Quotulatiousness

January 11, 2016

QotD: “[A]nnual health checks as carried out in Britain are a waste of time”

Filed under: Britain, Health, Quotations — Tags: , , — Nicholas @ 01:00

In the same “Minerva” column, we learn that annual health checks on everyone between the ages of 40 and 75 are likely to be useless, at least as carried out in Britain, except possibly as a mild Keynesian stimulus to the economy. When the records of 130,356 people who had undergone such checks were examined, it was discovered that only about 20 per cent of those at high risk of cardiac disease were prescribed statins and even fewer of those with high blood pressure underwent treatment to lower it.
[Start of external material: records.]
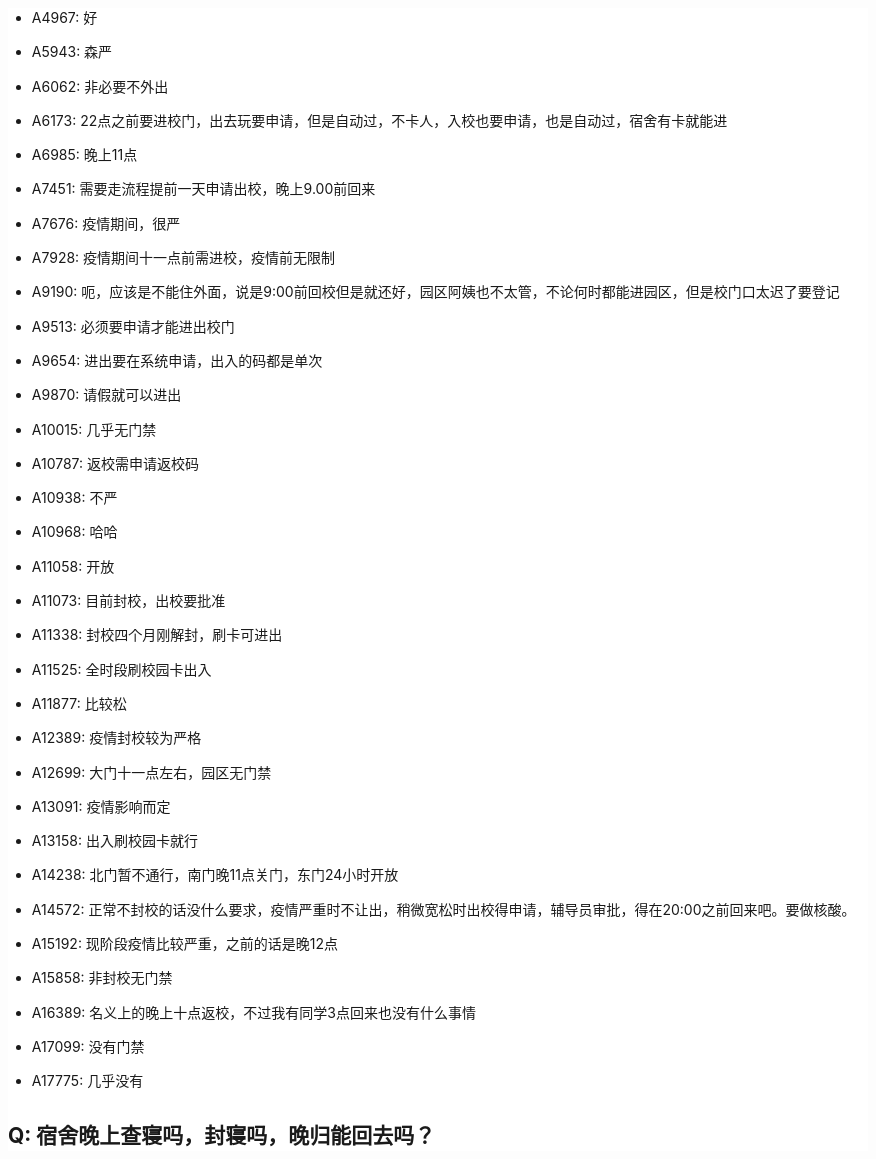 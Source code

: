 - A4967: 好

- A5943: 森严

- A6062: 非必要不外出

- A6173: 22点之前要进校门，出去玩要申请，但是自动过，不卡人，入校也要申请，也是自动过，宿舍有卡就能进

- A6985: 晚上11点

- A7451: 需要走流程提前一天申请出校，晚上9.00前回来

- A7676: 疫情期间，很严

- A7928: 疫情期间十一点前需进校，疫情前无限制

- A9190: 呃，应该是不能住外面，说是9:00前回校但是就还好，园区阿姨也不太管，不论何时都能进园区，但是校门口太迟了要登记

- A9513: 必须要申请才能进出校门

- A9654: 进出要在系统申请，出入的码都是单次

- A9870: 请假就可以进出

- A10015: 几乎无门禁

- A10787: 返校需申请返校码

- A10938: 不严

- A10968: 哈哈

- A11058: 开放

- A11073: 目前封校，出校要批准

- A11338: 封校四个月刚解封，刷卡可进出

- A11525: 全时段刷校园卡出入

- A11877: 比较松

- A12389: 疫情封校较为严格

- A12699: 大门十一点左右，园区无门禁

- A13091: 疫情影响而定

- A13158: 出入刷校园卡就行

- A14238: 北门暂不通行，南门晚11点关门，东门24小时开放

- A14572: 正常不封校的话没什么要求，疫情严重时不让出，稍微宽松时出校得申请，辅导员审批，得在20:00之前回来吧。要做核酸。

- A15192: 现阶段疫情比较严重，之前的话是晚12点

- A15858: 非封校无门禁

- A16389: 名义上的晚上十点返校，不过我有同学3点回来也没有什么事情

- A17099: 没有门禁

- A17775: 几乎没有

## Q: 宿舍晚上查寝吗，封寝吗，晚归能回去吗？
Since the beneficial effects of treatment with statins are a matter of controversy anyway, as being of value mainly to those who already have ischemic heart disease or have had a stroke, and since the treatment of high blood pressure is only marginally beneficial in the first place, so that the benefit of treating fewer than 20 per cent of those with high blood pressure is likely to be minuscule from the public health point of view, we can safely conclude that annual health checks as carried out in Britain are a waste of time — unless wasting time by occupying it is the whole object of the activity, in which case wasting time is not wasting time but using it gainfully. Gainfully, that is, to the person who wastes his time (the doctor) rather than has his time wasted for him (the patient). His time is well and truly wasted.

Part of the problem is the assumption that doing something must be better than doing nothing. Doctors of the past, because there was so little they could in fact do, employed a technique known as masterly inactivity: they assumed an alert watchfulness, giving the patient the impression, which was false but reassuring, that they would do what had to be done in the event that anything untoward happened. Since most people got better anyway, this seemed to confirm the wisdom of the doctor.

Masterly inactivity, however, is no way to increase your fee for service or gain a reputation for technical mastery. Patients too prefer to think that they are doing something rather than nothing to preserve themselves. That is why some of them are not merely surprised, but aggrieved when illness strikes them: for they have done all that they were supposed to do to remain in good health, from eating broccoli to regular bowel biopsies.

Theodore Dalrymple, “Dubious Cures”, Taki’s Magazine, 2014-11-30.